* WORK REQUEST: Please reproduce the entries exactly as they appear below, but not the pictures.

Dataset excerpts:
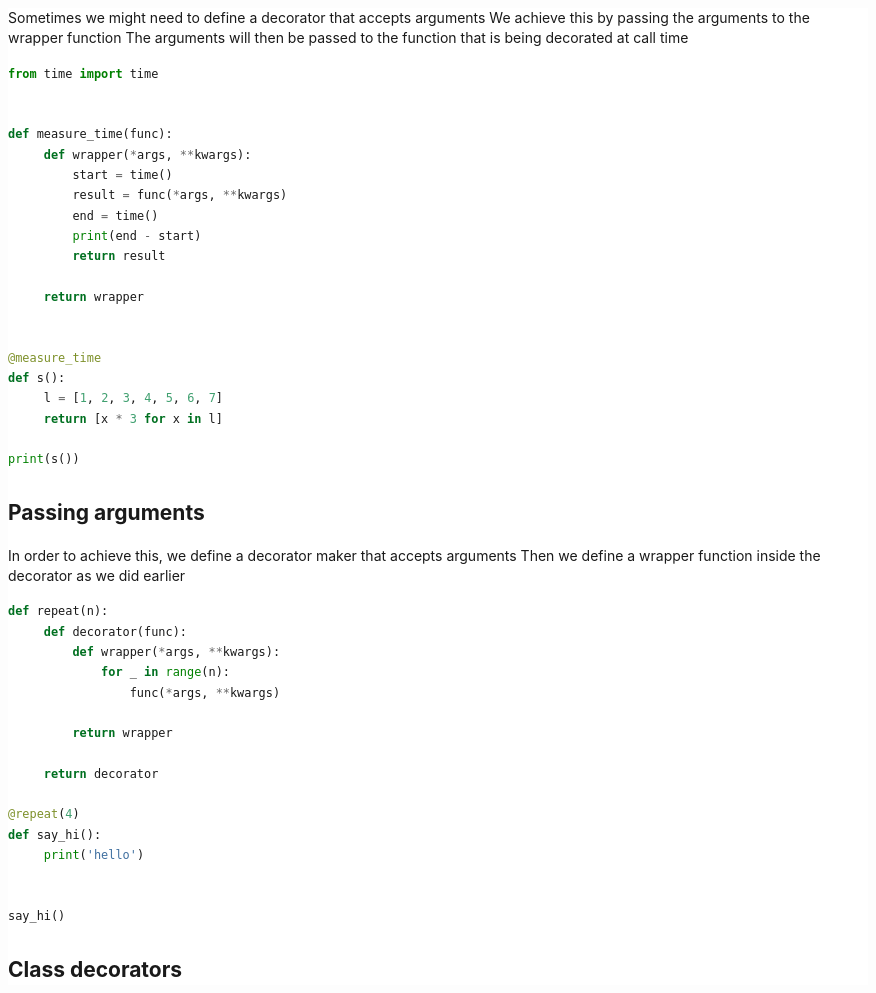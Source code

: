 Sometimes we might need to define a decorator that accepts arguments
We achieve this by passing the arguments to the wrapper function
The arguments will then be passed to the function that is being decorated at call time

```python
from time import time


def measure_time(func):
     def wrapper(*args, **kwargs):
         start = time()
         result = func(*args, **kwargs)
         end = time()
         print(end - start)
         return result

     return wrapper


@measure_time
def s():
     l = [1, 2, 3, 4, 5, 6, 7]
     return [x * 3 for x in l]

print(s())

```

## Passing arguments

In order to achieve this, we define a decorator maker that accepts arguments 
Then we define a wrapper function inside the decorator as we did earlier

```python
def repeat(n):
     def decorator(func):
         def wrapper(*args, **kwargs):
             for _ in range(n):
                 func(*args, **kwargs)

         return wrapper

     return decorator

@repeat(4)
def say_hi():
     print('hello')


say_hi()
```

## Class decorators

* ANSWER SECTION:
Source code

: Sometimes we might need to define a decorator that accepts arguments
We achieve this by passing the arguments to the wrapper function
The arguments will then be passed to the function that is being decorated at call time

```python
from time import time


def measure_time(func):
     def wrapper(*args, **kwargs):
         start = time()
         result = func(*args, **kwargs)
         end = time()
         print(end - start)
         return result

     return wrapper


@measure_time
def s():
     l = [1, 2, 3, 4, 5, 6, 7]
     return [x * 3 for x in l]

print(s())

```

## Passing arguments

In order to achieve this, we define a decorator maker that accepts arguments 
Then we define a wrapper function inside the decorator as we did earlier

```python
def repeat(n):
     def decorator(func):
         def wrapper(*args, **kwargs):
             for _ in range(n):
                 func(*args, **kwargs)

         return wrapper

     return decorator

@repeat(4)
def say_hi():
     print('hello')


say_hi()
```

## Class decorators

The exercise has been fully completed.